Folding a Paper Strip to Minimize Thickness

TL;DR

This paper investigates the computational complexity of folding origami patterns to minimize thickness and paper usage, proving NP-completeness for these optimization problems and identifying fixed-parameter tractability in one case.

Contribution

It provides the first complexity analysis of folding optimization problems related to thickness and paper consumption, including NP-completeness proofs and fixed-parameter tractability results.

Findings

Both optimization problems are strongly NP-complete in 1D.

The problem of minimizing layers in 1D is fixed-parameter tractable.

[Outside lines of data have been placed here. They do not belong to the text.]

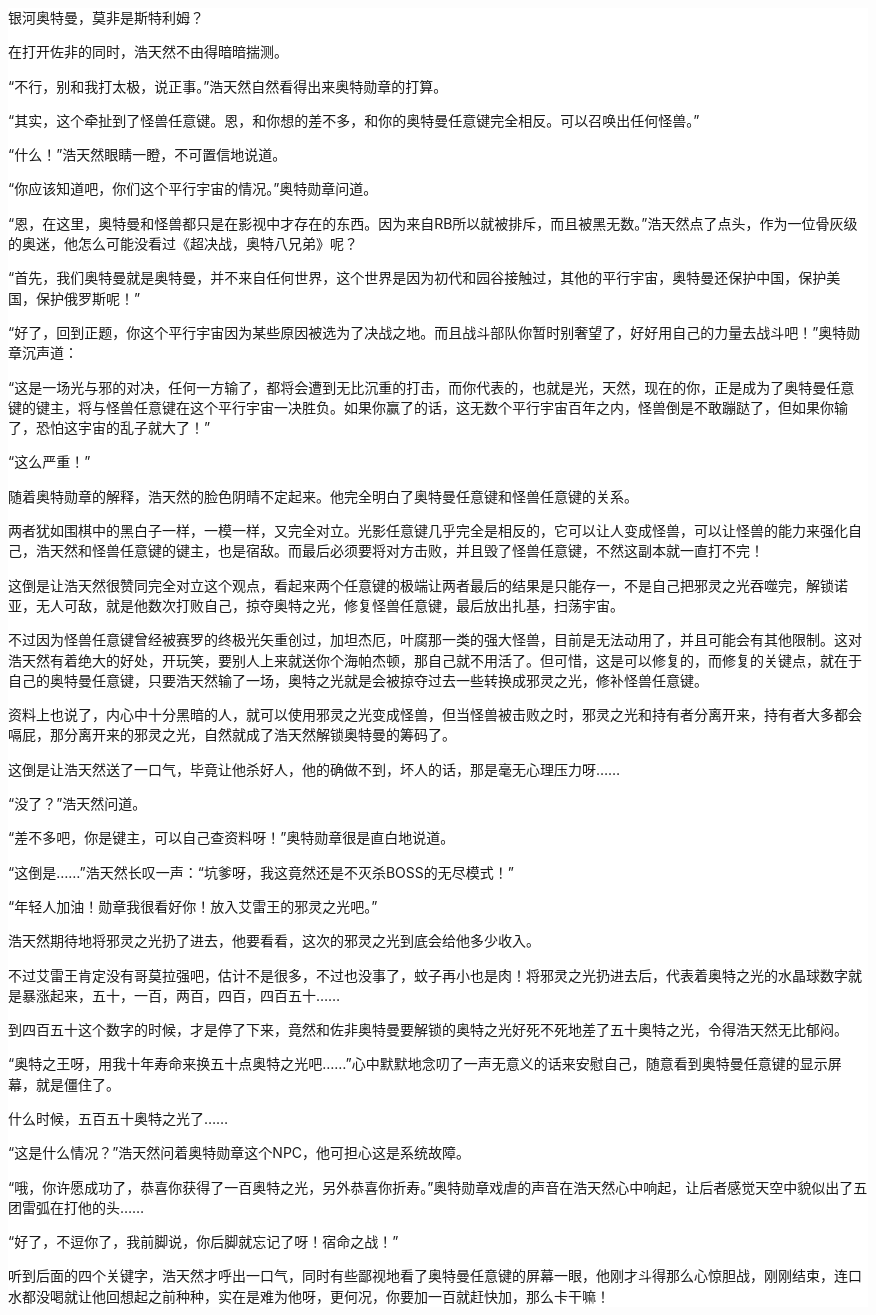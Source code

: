 银河奥特曼，莫非是斯特利姆？

在打开佐非的同时，浩天然不由得暗暗揣测。

“不行，别和我打太极，说正事。”浩天然自然看得出来奥特勋章的打算。

“其实，这个牵扯到了怪兽任意键。恩，和你想的差不多，和你的奥特曼任意键完全相反。可以召唤出任何怪兽。”

“什么！”浩天然眼睛一瞪，不可置信地说道。

“你应该知道吧，你们这个平行宇宙的情况。”奥特勋章问道。

“恩，在这里，奥特曼和怪兽都只是在影视中才存在的东西。因为来自RB所以就被排斥，而且被黑无数。”浩天然点了点头，作为一位骨灰级的奥迷，他怎么可能没看过《超决战，奥特八兄弟》呢？

“首先，我们奥特曼就是奥特曼，并不来自任何世界，这个世界是因为初代和园谷接触过，其他的平行宇宙，奥特曼还保护中国，保护美国，保护俄罗斯呢！”

“好了，回到正题，你这个平行宇宙因为某些原因被选为了决战之地。而且战斗部队你暂时别奢望了，好好用自己的力量去战斗吧！”奥特勋章沉声道：

“这是一场光与邪的对决，任何一方输了，都将会遭到无比沉重的打击，而你代表的，也就是光，天然，现在的你，正是成为了奥特曼任意键的键主，将与怪兽任意键在这个平行宇宙一决胜负。如果你赢了的话，这无数个平行宇宙百年之内，怪兽倒是不敢蹦跶了，但如果你输了，恐怕这宇宙的乱子就大了！”

“这么严重！”

随着奥特勋章的解释，浩天然的脸色阴晴不定起来。他完全明白了奥特曼任意键和怪兽任意键的关系。

两者犹如围棋中的黑白子一样，一模一样，又完全对立。光影任意键几乎完全是相反的，它可以让人变成怪兽，可以让怪兽的能力来强化自己，浩天然和怪兽任意键的键主，也是宿敌。而最后必须要将对方击败，并且毁了怪兽任意键，不然这副本就一直打不完！

这倒是让浩天然很赞同完全对立这个观点，看起来两个任意键的极端让两者最后的结果是只能存一，不是自己把邪灵之光吞噬完，解锁诺亚，无人可敌，就是他数次打败自己，掠夺奥特之光，修复怪兽任意键，最后放出扎基，扫荡宇宙。

不过因为怪兽任意键曾经被赛罗的终极光矢重创过，加坦杰厄，叶腐那一类的强大怪兽，目前是无法动用了，并且可能会有其他限制。这对浩天然有着绝大的好处，开玩笑，要别人上来就送你个海帕杰顿，那自己就不用活了。但可惜，这是可以修复的，而修复的关键点，就在于自己的奥特曼任意键，只要浩天然输了一场，奥特之光就是会被掠夺过去一些转换成邪灵之光，修补怪兽任意键。

资料上也说了，内心中十分黑暗的人，就可以使用邪灵之光变成怪兽，但当怪兽被击败之时，邪灵之光和持有者分离开来，持有者大多都会嗝屁，那分离开来的邪灵之光，自然就成了浩天然解锁奥特曼的筹码了。

这倒是让浩天然送了一口气，毕竟让他杀好人，他的确做不到，坏人的话，那是毫无心理压力呀……

“没了？”浩天然问道。

“差不多吧，你是键主，可以自己查资料呀！”奥特勋章很是直白地说道。

“这倒是……”浩天然长叹一声：“坑爹呀，我这竟然还是不灭杀BOSS的无尽模式！”

“年轻人加油！勋章我很看好你！放入艾雷王的邪灵之光吧。”

浩天然期待地将邪灵之光扔了进去，他要看看，这次的邪灵之光到底会给他多少收入。

不过艾雷王肯定没有哥莫拉强吧，估计不是很多，不过也没事了，蚊子再小也是肉！将邪灵之光扔进去后，代表着奥特之光的水晶球数字就是暴涨起来，五十，一百，两百，四百，四百五十……

到四百五十这个数字的时候，才是停了下来，竟然和佐非奥特曼要解锁的奥特之光好死不死地差了五十奥特之光，令得浩天然无比郁闷。

“奥特之王呀，用我十年寿命来换五十点奥特之光吧……”心中默默地念叨了一声无意义的话来安慰自己，随意看到奥特曼任意键的显示屏幕，就是僵住了。

什么时候，五百五十奥特之光了……

“这是什么情况？”浩天然问着奥特勋章这个NPC，他可担心这是系统故障。

“哦，你许愿成功了，恭喜你获得了一百奥特之光，另外恭喜你折寿。”奥特勋章戏虐的声音在浩天然心中响起，让后者感觉天空中貌似出了五团雷弧在打他的头……

“好了，不逗你了，我前脚说，你后脚就忘记了呀！宿命之战！”

听到后面的四个关键字，浩天然才呼出一口气，同时有些鄙视地看了奥特曼任意键的屏幕一眼，他刚才斗得那么心惊胆战，刚刚结束，连口水都没喝就让他回想起之前种种，实在是难为他呀，更何况，你要加一百就赶快加，那么卡干嘛！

The study advances understanding of computational limits in origami design.

Abstract

In this paper, we study how to fold a specified origami crease pattern in order to minimize the impact of paper thickness. Specifically, origami designs are often expressed by a mountain-valley pattern (plane graph of creases with relative fold orientations), but in general this specification is consistent with exponentially many possible folded states. We analyze the complexity of finding the best consistent folded state according to two metrics: minimizing the total number of layers in the folded state (so that a "flat folding" is indeed close to flat), and minimizing the total amount of paper required to execute the folding (where "thicker" creases consume more paper). We prove both problems strongly NP-complete even for 1D folding. On the other hand, we prove the first problem fixed-parameter tractable in 1D with respect to the number of layers.